Identification of desmosomal genes directly controlled by p63. (A) ChIP-qPCR of mouse keratinocyte chromatin was performed using p63 polyclonal antibodies (H-137) (grey bars) and rabbit IgG (white bars) as negative control. Strong p63 binding was observed in mouse genomic regions corresponding to the human p63-binding regions in Dsp and Dsc3. Binding was observed also in a genomic region upstream of Dsg1. Data are representative of three independent experiments. Error bars denote SEM. (B) ChIP-qPCR of E14.5 skin chromatin showing that p63 efficiently bound Dsp, Dsc3 and Dsg1 regulatory regions in vivo.

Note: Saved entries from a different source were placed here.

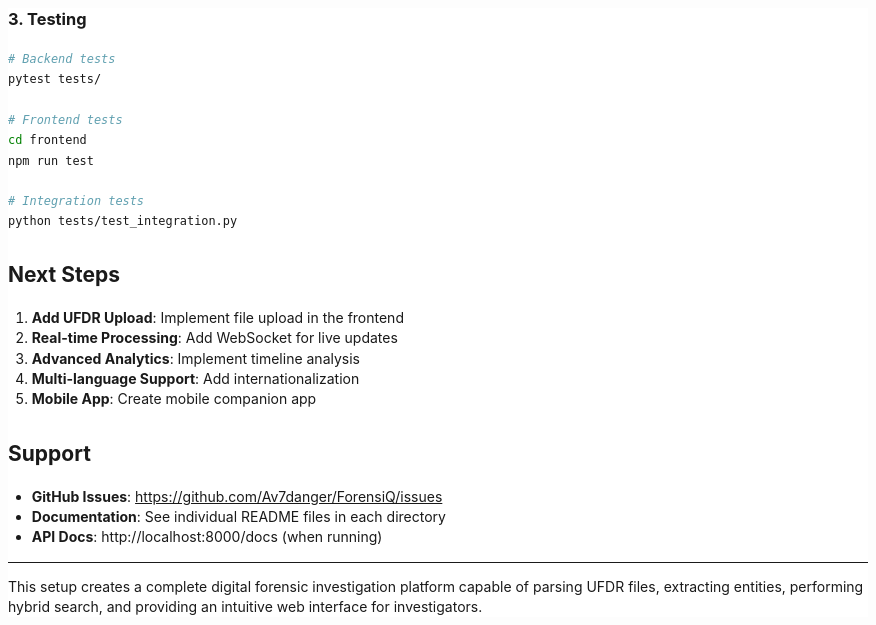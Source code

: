 ### 3. Testing
```bash
# Backend tests
pytest tests/

# Frontend tests
cd frontend
npm run test

# Integration tests
python tests/test_integration.py
```

## Next Steps

1. **Add UFDR Upload**: Implement file upload in the frontend
2. **Real-time Processing**: Add WebSocket for live updates
3. **Advanced Analytics**: Implement timeline analysis
4. **Multi-language Support**: Add internationalization
5. **Mobile App**: Create mobile companion app

## Support

- **GitHub Issues**: https://github.com/Av7danger/ForensiQ/issues
- **Documentation**: See individual README files in each directory
- **API Docs**: http://localhost:8000/docs (when running)

---

This setup creates a complete digital forensic investigation platform capable of parsing UFDR files, extracting entities, performing hybrid search, and providing an intuitive web interface for investigators.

Data are represented as in (A). (C) Sequence of the conserved p63-binding motif in human and mouse in the Dsp, Dsc3 and Dsg1 regulatory regions is underlined. The core consensus is in bold. p63-binding site in the regulatory regions was identified by MatInspector (http://www.genomatix.de/). Two nucleotides in the core sequence were mutated in the Dsp and Dsc3 core sequence as indicated (p63 mut) for the luciferase assay. (D) Luciferase activity of the Dsp and Dsc3 regulatory regions cloned in the pGL3-Luc vector (WT) is strongly inhibited in p63 knockdown (white bars) when compared with control mouse keratinocytes (grey bars). In contrast, Dsp and Dsc3 regulatory regions with a mutant p63-binding site as in (C) (MUT) were no longer responsive to p63 knockdown. Data are expressed relative to the WT p63-binding site treated with the siRNA control (siCTR). (E) The luciferase assay in H1299 cells transfected with the indicated concentrations of ΔNp63alpha expressing vector and Dsp and Dsc3 luciferase reporters. Data are representative of three independent experiments. Error bars denote SEM.